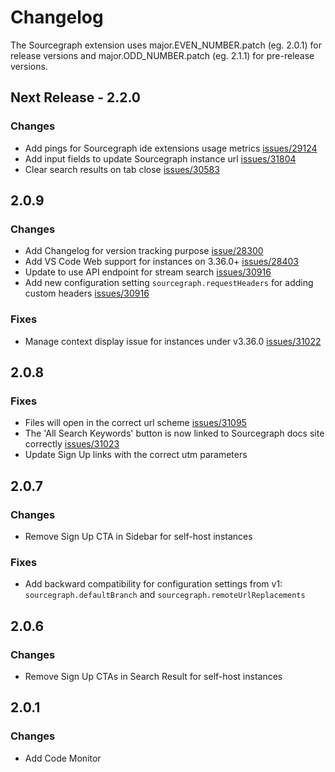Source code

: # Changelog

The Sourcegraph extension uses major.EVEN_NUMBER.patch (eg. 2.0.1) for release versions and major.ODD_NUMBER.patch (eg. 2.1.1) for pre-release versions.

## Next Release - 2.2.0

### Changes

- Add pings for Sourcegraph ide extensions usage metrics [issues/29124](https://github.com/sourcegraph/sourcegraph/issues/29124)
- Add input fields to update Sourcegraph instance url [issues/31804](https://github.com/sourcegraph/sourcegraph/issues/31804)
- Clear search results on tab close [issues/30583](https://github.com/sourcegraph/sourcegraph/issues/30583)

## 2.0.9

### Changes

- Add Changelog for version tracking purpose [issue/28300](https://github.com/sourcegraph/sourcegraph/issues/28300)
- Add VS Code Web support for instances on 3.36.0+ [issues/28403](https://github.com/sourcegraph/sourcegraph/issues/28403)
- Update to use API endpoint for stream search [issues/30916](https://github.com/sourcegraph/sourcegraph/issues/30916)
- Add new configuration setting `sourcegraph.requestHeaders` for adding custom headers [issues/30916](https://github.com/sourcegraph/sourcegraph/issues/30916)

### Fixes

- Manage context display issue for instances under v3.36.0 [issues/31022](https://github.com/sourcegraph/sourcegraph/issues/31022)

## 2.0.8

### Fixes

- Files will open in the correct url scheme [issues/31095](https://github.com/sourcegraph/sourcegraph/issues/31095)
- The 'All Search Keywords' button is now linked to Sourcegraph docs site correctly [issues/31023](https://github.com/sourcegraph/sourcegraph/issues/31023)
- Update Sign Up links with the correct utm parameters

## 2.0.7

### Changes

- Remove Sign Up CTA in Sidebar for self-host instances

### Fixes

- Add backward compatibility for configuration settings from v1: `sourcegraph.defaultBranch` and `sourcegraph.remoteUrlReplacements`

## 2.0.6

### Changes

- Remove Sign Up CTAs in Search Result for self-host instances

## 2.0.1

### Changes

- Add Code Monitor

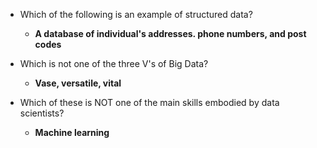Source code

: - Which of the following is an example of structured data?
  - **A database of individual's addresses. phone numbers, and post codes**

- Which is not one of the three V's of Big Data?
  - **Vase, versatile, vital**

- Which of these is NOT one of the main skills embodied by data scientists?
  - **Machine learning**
============================================================
• [TRY IT]:
Return every line of the entries above that the string "self" appears in.

• [RESPONSE TO THE TASK]:
- Remove Sign Up CTA in Sidebar for self-host instances
- Remove Sign Up CTAs in Search Result for self-host instances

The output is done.